For people of a certain generation, it was one of the defining shows on television. Regularly pulling in more than 20 million viewers on a Saturday night, it became a national institution with instantly recognisable catchphrases such as “Didn’t they do well?”, “I hope you’re playing this at home” and “Nice to see you, to see you … nice!”
Now The Generation Game could be back with actor, writer and comedian Miranda Hart taking over the helm from the likes of Sir Bruce Forsyth and Larry Grayson. The BBC confirmed it was in the early stages of talks with Ms Hart about a new series.
Ms Hart described the programme as “one of the greatest game shows ever” when she interviewed Sir Bruce about his career last year. “Bruce is too modest to say this, so I am going to say it for him: During the 1970s, The Generation Game was getting over 20 million viewers every single week and my family was one of them,” she said. “I loved it.”

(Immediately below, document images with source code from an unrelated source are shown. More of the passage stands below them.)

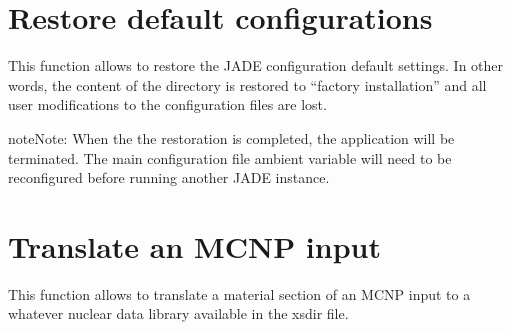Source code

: \documentclass[letterpaper,10pt,english]{sphinxmanual}
\begin{document}
\section{Restore default configurations}
\label{\detokenize{usage/utilities:restore-default-configurations}}

This function allows to restore the JADE configuration default settings.
In other words, the content of the  directory
is restored to “factory installation” and all user modifications to the
configuration files are lost.

\begin{sphinxadmonition}{note}{Note:}
When the the restoration is completed, the application will be terminated.
The main configuration file ambient variable will need to be reconfigured
before running another JADE instance.
\end{sphinxadmonition}




{\hyperref[\detokenize{usage/configuration:mainconfig}]{}}




\section{Translate an MCNP input}
\label{\detokenize{usage/utilities:translate-an-mcnp-input}}

This function allows to translate a material section of an MCNP input to
a whatever nuclear data library available in the xsdir file.
\end{document}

However, Sir Bruce suggested the show “may be a bit old hat”. He ceased hosting the show in 1994, to be replaced by the presenter Jim Davidson until 2001 when the series appeared to be retired.
Ms Hart seems a suitable choice to revive the show. Despite having detractors, she is popular with a large, mainstream audience for her parts in period drama Call the Midwife and her sitcom Miranda.

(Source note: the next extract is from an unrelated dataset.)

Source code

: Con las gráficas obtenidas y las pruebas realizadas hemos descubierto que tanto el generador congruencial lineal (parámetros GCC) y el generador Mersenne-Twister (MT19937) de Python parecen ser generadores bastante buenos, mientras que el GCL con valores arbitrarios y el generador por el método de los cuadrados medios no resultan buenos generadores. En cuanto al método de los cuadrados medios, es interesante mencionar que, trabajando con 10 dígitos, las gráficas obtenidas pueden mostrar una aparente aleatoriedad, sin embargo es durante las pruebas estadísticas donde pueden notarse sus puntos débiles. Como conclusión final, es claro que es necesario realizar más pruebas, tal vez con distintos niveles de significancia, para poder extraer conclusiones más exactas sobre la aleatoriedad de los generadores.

The original Generation Game, based on the Dutch programme Een van de acht, or One of the Eight, had four couples compete in various tasks. This would often include watching a professional performing a dance, making pottery or icing a cake, before having before to do the same themselves, often with comical results.
The show included a form of quiz, such as identifying music, with two couples going through to a major set-piece showdown, when they would have to perform in a play.
But the climax of the show involved the “conveyor belt” on which consumer goods would pass by one of the winning couple, who would then keep anything they could remember immediately afterwards. “Microwave oven, fondue set, cuddly toy!” were such common entries that they were at times all the flustered contestants could remember as the clock ticked down.
The news of a possible comeback saw fans take to Twitter, urging the BBC to press ahead.
However, Daniel Chapman was among those less than impressed with the idea. “Good grief – the BBC cancel Silk and Ripper Street and consider commissioning Miranda Hart to revive The Generation Game,” he said.
Ms Hart, who has 1.5 million followers on Twitter, was staying quiet during the current burst of interest.
The BBC also stressed it was only an idea that might not actually come to fruition.
A spokesman for the corporation said: “It’s in the early ideas stage at the moment. Nothing is confirmed and no series planned.”